Work instruction ▸ Which lines in the entries below contain the string "description"? Show each of them in full.

Records for processing ▸
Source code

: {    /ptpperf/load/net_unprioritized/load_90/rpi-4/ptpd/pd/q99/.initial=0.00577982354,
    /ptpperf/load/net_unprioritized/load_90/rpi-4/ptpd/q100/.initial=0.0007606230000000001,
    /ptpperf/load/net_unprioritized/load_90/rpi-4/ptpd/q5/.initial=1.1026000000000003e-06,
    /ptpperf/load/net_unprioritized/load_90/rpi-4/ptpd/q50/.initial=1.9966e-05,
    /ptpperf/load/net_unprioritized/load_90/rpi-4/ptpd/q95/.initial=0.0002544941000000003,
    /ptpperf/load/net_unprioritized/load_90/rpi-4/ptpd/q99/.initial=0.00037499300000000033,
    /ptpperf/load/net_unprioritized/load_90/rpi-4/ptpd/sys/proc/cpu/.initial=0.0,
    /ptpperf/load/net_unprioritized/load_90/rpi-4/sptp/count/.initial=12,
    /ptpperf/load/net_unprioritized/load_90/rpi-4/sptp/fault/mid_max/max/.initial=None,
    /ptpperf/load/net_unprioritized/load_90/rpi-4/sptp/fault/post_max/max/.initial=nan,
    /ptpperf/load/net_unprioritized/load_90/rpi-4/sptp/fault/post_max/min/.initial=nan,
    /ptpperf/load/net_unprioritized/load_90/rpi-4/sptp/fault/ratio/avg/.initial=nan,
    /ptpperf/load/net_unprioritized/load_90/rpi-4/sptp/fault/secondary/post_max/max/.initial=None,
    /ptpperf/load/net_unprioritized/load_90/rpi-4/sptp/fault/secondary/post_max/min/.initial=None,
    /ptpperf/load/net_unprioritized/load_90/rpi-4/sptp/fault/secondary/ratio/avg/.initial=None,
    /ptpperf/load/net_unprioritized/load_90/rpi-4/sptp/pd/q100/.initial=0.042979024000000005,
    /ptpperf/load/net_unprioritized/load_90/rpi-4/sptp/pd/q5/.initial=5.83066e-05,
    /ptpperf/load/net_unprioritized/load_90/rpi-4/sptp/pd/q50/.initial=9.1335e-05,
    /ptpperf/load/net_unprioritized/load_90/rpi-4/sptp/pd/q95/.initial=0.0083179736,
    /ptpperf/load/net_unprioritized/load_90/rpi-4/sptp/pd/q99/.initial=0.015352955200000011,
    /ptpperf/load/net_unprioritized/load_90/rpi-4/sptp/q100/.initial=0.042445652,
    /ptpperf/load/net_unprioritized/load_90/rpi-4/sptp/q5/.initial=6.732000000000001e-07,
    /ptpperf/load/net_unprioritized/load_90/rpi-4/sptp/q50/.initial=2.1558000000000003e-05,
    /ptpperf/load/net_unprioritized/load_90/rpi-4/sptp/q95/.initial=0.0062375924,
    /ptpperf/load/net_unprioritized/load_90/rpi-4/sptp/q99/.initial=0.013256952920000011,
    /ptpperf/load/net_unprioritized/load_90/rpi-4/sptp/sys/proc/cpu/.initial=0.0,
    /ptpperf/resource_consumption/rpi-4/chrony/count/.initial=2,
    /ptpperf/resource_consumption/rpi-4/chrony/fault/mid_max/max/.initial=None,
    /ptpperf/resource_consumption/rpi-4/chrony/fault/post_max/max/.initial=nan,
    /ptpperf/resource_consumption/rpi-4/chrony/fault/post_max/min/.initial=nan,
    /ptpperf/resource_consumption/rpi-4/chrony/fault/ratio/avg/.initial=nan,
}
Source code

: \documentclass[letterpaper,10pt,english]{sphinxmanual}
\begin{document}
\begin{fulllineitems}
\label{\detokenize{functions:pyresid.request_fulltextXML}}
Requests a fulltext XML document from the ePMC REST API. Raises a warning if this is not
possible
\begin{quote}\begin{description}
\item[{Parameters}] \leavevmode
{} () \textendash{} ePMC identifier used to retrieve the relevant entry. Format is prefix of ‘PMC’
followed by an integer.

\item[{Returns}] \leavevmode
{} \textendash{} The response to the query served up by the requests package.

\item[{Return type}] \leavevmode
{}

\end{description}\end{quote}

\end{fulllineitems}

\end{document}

Result for this task ▸
\begin{quote}\begin{description}
\end{description}\end{quote}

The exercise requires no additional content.